従って、あるタイミングのある対象圃場について、仮に日射量の日射量レベルが低レベルであった場合に導出されるNDVIがα値であり、仮に日射量レベルが中レベルであった場合に導出されるNDVIがβ値であったとする。この場合において、α値を低レベル時NDVI値変換式に入力すると、当該計算式からβ値或いはβ値に近い値が出力される。低レベル時NDVI値変換式により変換された値(つまり、低レベル時変換式の出力)が「補正NDVI値」である。なお、本実施形態(後述する第2実施形態も同様)において、計算式は、単純な数式だけでなく、プログラム上で定義された関数(モデル)や、プログラムから呼び出し可能な関数(モデル)を概念的に表している。
低レベル時NDVI値変換式は、以下の方法で事前に導出される。すなわち、随時行われる研究、実験により、「生育の状態が同じ(或いは近似する)圃場に対して、日射量が異なる状況で撮影が行われて導出された上空NDVI値の群」というデータが相当数、蓄積される。生育の状態が同じ圃場は、例えば、生育の状態を示す草丈、茎数、葉色等が実地で観測され、観測結果に基づいて判定される。また例えば、生育の状態が同じ圃場は、日射量に影響を受けない(或いは影響が限定的な)指標値が共通する圃場とされる。日射量に影響を受けない(或いは影響が限定的な)指標値は、例えば、光源を有する携帯型NDVI測定機により測定されたNDVIの指標値である。そして、対象となる圃場の生育の状態が共通し、かつ、NDVIの指標値の導出に影響を与える環境のうち、日射量のみが変動し得るという状況における「日射量が低レベルのときに行われた撮影に基づくNDVIの指標値」と、「日射量が中レベルのときに行われた撮影に基づくNDVIの指標値」との相関関係が分析される。そして、分析された相関関係に基づいて、日射量レベルが低レベルであったときの撮影結果に基づいて導出されるNDVIの指標値を、中レベルで撮影が行われた場合の値(=補正NDVI値)に変換する低レベル時NDVI値変換式が導出される。
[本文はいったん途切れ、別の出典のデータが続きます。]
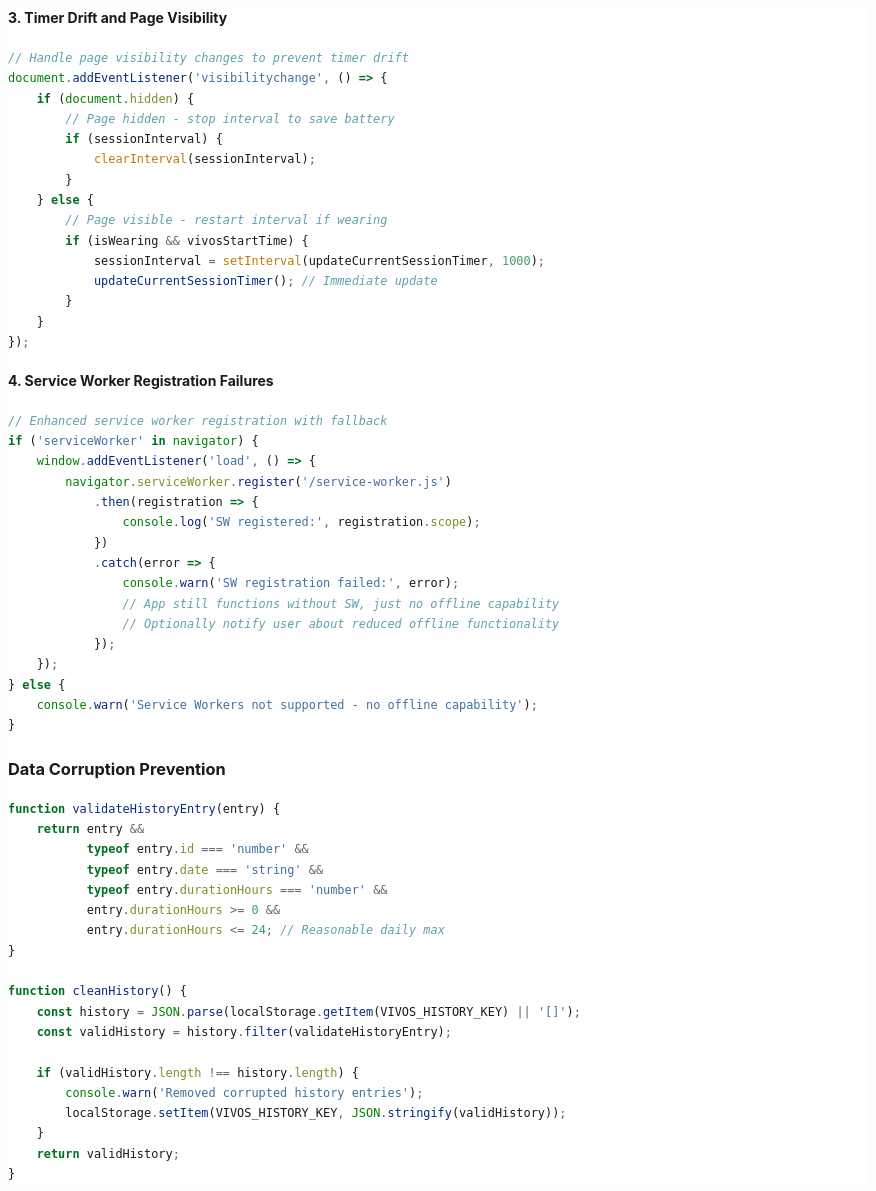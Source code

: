 #### 3. Timer Drift and Page Visibility
```javascript
// Handle page visibility changes to prevent timer drift
document.addEventListener('visibilitychange', () => {
    if (document.hidden) {
        // Page hidden - stop interval to save battery
        if (sessionInterval) {
            clearInterval(sessionInterval);
        }
    } else {
        // Page visible - restart interval if wearing
        if (isWearing && vivosStartTime) {
            sessionInterval = setInterval(updateCurrentSessionTimer, 1000);
            updateCurrentSessionTimer(); // Immediate update
        }
    }
});
```

#### 4. Service Worker Registration Failures
```javascript
// Enhanced service worker registration with fallback
if ('serviceWorker' in navigator) {
    window.addEventListener('load', () => {
        navigator.serviceWorker.register('/service-worker.js')
            .then(registration => {
                console.log('SW registered:', registration.scope);
            })
            .catch(error => {
                console.warn('SW registration failed:', error);
                // App still functions without SW, just no offline capability
                // Optionally notify user about reduced offline functionality
            });
    });
} else {
    console.warn('Service Workers not supported - no offline capability');
}
```

### Data Corruption Prevention
```javascript
function validateHistoryEntry(entry) {
    return entry && 
           typeof entry.id === 'number' &&
           typeof entry.date === 'string' &&
           typeof entry.durationHours === 'number' &&
           entry.durationHours >= 0 &&
           entry.durationHours <= 24; // Reasonable daily max
}

function cleanHistory() {
    const history = JSON.parse(localStorage.getItem(VIVOS_HISTORY_KEY) || '[]');
    const validHistory = history.filter(validateHistoryEntry);
    
    if (validHistory.length !== history.length) {
        console.warn('Removed corrupted history entries');
        localStorage.setItem(VIVOS_HISTORY_KEY, JSON.stringify(validHistory));
    }
    return validHistory;
}
```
図2は、横軸が低レベル時NDVI値であり、縦軸が補正NDVI値である二次元空間に、低レベル時NDVI値変換式を示す線分(低レベル時NDVI値と補正NDVI値との対応関係を示す点の集合よりなる線分)を描画した図である。図2の例では、低レベル時NDVI値変換式は「補正NDVI値=低レベル時NDVI値+0.1」であり、例えば、低レベル時NDVI値が「0.4」の場合、補正NDVI値として「0.5」が導出される。なお、図2で示す低レベル時NDVI値変換式は、単純化した一例であり、二次以上の関数、その他の形式の関数として表される式であってもよく、また、関数ではなく、低レベル時NDVI値がとり得る値毎に、補正NDVI値を対応付けた表によって、低レベル時NDVI値と補正NDVI値との対応関係を定義付けたものであってもよい。
撮影時日射量の日射量レベルが低レベルの場合、補正部11は、対象圃場のそれぞれについて、上述した低レベル時NDVI値変換式に上空NDVI値(低レベル時NDVI値)を入力することによって、補正NDVI値を導出する。
<中レベルの場合>
撮影時日射量の日射量レベルが中レベルの場合、補正部11は、対象圃場のそれぞれについて、上空NDVI値(中レベル時NDVI値)をそのまま、補正NDVI値とする。なお、値の補正がなされないものについて「補正NDVI値」とするのは説明の便宜上のことである。
<高レベルの場合>
撮影時日射量の日射量レベルが高レベルの場合、補正部11は、対象圃場のそれぞれについて、高レベル時NDVI値変換式(特許請求の範囲の「第2計算式」に相当)を用いて、上空NDVI値に基づいて補正NDVI値を導出する。高レベル時NDVI値変換式は、高レベル時NDVI値を、日射量が中レベルのときに撮影が行われていたとした場合に導出される値(或いは導出される値に近い値)に変換する式である。高レベル時NDVI値変換式は、低レベル時NDVI値変換式と同様の方法で事前に導出される。
以上のように、補正部11は、撮影時日射量の日射量レベルに応じた方法で対象圃場毎の補正NDVI値を導出する。補正部11は、導出した補正NDVI値を各圃場の識別情報と対応付けて農作物関連値導出部12に出力する。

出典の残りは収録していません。